Andrews v. GAB Business Services, Inc., 443 F. Supp. 510 (N.D. Miss. 1977)

US District Court for the Northern District of Mississippi - 443 F. Supp. 510 (N.D. Miss. 1977)
June 20, 1977

443 F. Supp. 510 (1977)

Robbie ANDREWS and J. D. Andrews, Plaintiffs,
v.
GAB BUSINESS SERVICES, INC., Defendants.

No. WC 76-98-S.

United States District Court, N. D. Mississippi, W. D.

June 20, 1977.

*511 Terry Morris, McCormick & Morris, Oxford, Miss., for plaintiffs.

John L. Low, IV, Watkins & Eager, Jackson, Miss., for defendants.

 
MEMORANDUM OF DECISION

ORMA R. SMITH, District Judge.

The defendant has filed herein motion for summary judgment which has been submitted for decision on the pleadings, depositions, answers to interrogatories, and admissions on file, together with affidavits and memoranda of the parties.
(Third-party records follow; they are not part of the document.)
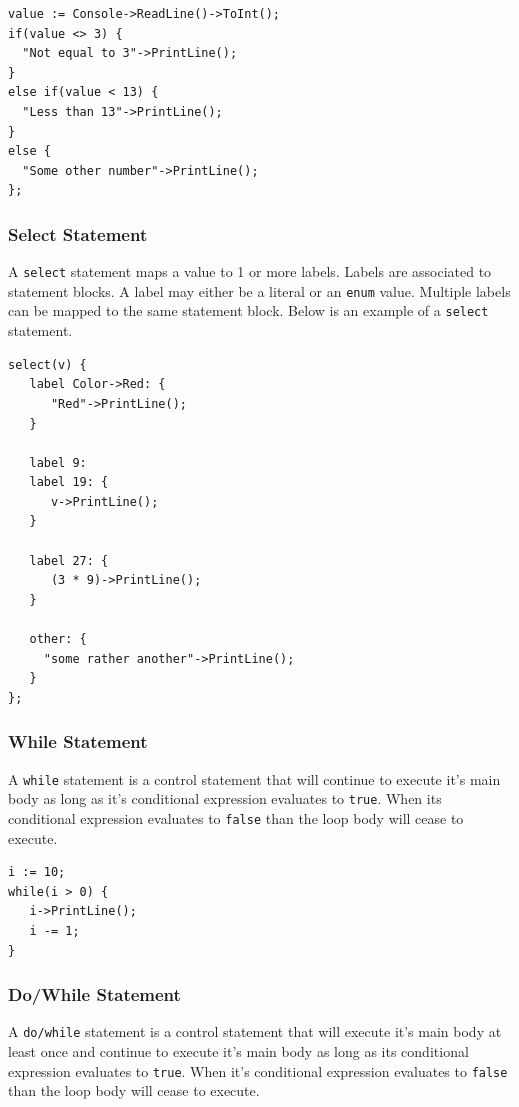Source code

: \documentclass[11pt]{article}
\begin{document}
\begin{verbatim}
value := Console->ReadLine()->ToInt();
if(value <> 3) {
  "Not equal to 3"->PrintLine();
}
else if(value < 13) {
  "Less than 13"->PrintLine();
}
else {
  "Some other number"->PrintLine();
};
\end{verbatim}

\subsubsection{Select Statement}

A \texttt{select} statement maps a value to 1 or more labels.  Labels
are associated to statement blocks.  A label may either be a literal
or an \texttt{enum} value.  Multiple labels can be mapped to the same
statement block.  Below is an example of a \texttt{select} statement.

\begin{verbatim}
select(v) {
   label Color->Red: {
      "Red"->PrintLine();
   }

   label 9:
   label 19: {
      v->PrintLine();
   }

   label 27: {
      (3 * 9)->PrintLine();
   }
  
   other: {
     "some rather another"->PrintLine();
   }
};
\end{verbatim}

\subsubsection{While Statement}

A \texttt{while} statement is a control statement that will continue
to execute it's main body as long as it's conditional expression
evaluates to \texttt{true}.  When its conditional expression evaluates
to \texttt{false} than the loop body will cease to execute.

\begin{verbatim}
i := 10;
while(i > 0) {
   i->PrintLine();
   i -= 1;
}
\end{verbatim}

\subsubsection{Do/While Statement}

A \texttt{do/while} statement is a control statement that will execute
it's main body at least once and continue to execute it's main body as
long as its conditional expression evaluates to \texttt{true}.  When
it's conditional expression evaluates to \texttt{false} than the loop
body will cease to execute.
\end{document}
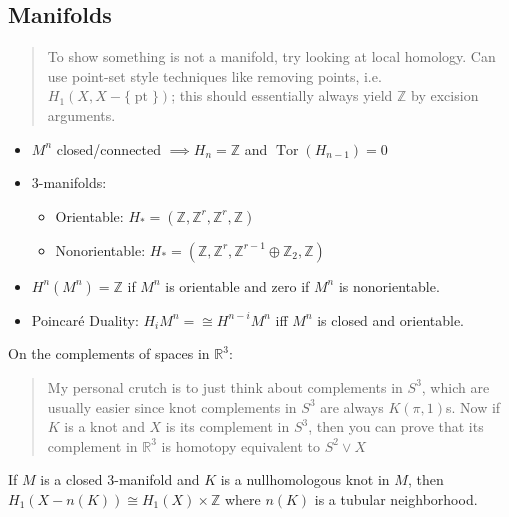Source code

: 
\hypertarget{manifolds}{%
\subsection{Manifolds}\label{manifolds}}

\begin{quote}
To show something is not a manifold, try looking at local homology. Can
use point-set style techniques like removing points,
i.e.~\(H_1(X, X-{\{\operatorname{pt}\}})\); this should essentially
always yield \({\mathbb{Z}}\) by excision arguments.
\end{quote}

\begin{itemize}
\tightlist
\item
  \(M^n\) closed/connected \(\implies H_n = {\mathbb{Z}}\) and
  \(\operatorname{Tor}(H_{n-1}) = 0\)
\item
  3-manifolds:

  \begin{itemize}
  \tightlist
  \item
    Orientable:
    \(H_* = ({\mathbb{Z}}, {\mathbb{Z}}^r, {\mathbb{Z}}^r, {\mathbb{Z}})\)
  \item
    Nonorientable:
    \(H_* = ({\mathbb{Z}}, {\mathbb{Z}}^r, {\mathbb{Z}}^{r-1} \oplus {\mathbb{Z}}_2, {\mathbb{Z}})\)
  \end{itemize}
\item
  \(H^n(M^n) = {\mathbb{Z}}\) if \(M^n\) is orientable and zero if
  \(M^n\) is nonorientable.
\item
  Poincaré Duality: \(H_i M^n =\cong H^{n-i} M^n\) iff \(M^n\) is closed
  and orientable.
\end{itemize}

On the complements of spaces in \({\mathbb{R}}^3\):

\begin{quote}
My personal crutch is to just think about complements in \(S^3\), which
are usually easier since knot complements in \(S^3\) are always
\(K(\pi, 1)\)s. Now if \(K\) is a knot and \(X\) is its complement in
\(S^3\), then you can prove that its complement in \({\mathbb{R}}^3\) is
homotopy equivalent to \(S^2\vee X\)
\end{quote}

If \(M\) is a closed 3-manifold and \(K\) is a nullhomologous knot in
\(M\), then \(H_1(X -n(K)) \cong H_1(X) \times {\mathbb{Z}}\) where
\(n(K)\) is a tubular neighborhood.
The following facts are shown to exist by the documents to which reference has been made.

The nine-year-old son of plaintiffs, John Scott Andrews (decedent) was critically injured as a pedestrian attempting to cross State Highway 6 approximately two miles west of the City of Oxford, Mississippi, in Lafayette County on or about September 27, 1975. The young man was struck as he attempted to cross the highway by a motor vehicle driven by one Floyd Barger, who, at the time, was acting as agent of and in the course of his employment by the Illinois Central Gulf Railroad Company (ICG). The child was carried to the Baptist Memorial Hospital, Memphis, Tennessee, where he expired as the result of the injuries on October 5, 1975.

The decedent was survived by his parents, plaintiffs herein, and a brother Robert J. Andrews, who is a minor. The parents and the brother are the statutory beneficiaries of the wrongful death action created under the circumstances aforesaid by Miss. Code Ann. § 11-7-13 (1972).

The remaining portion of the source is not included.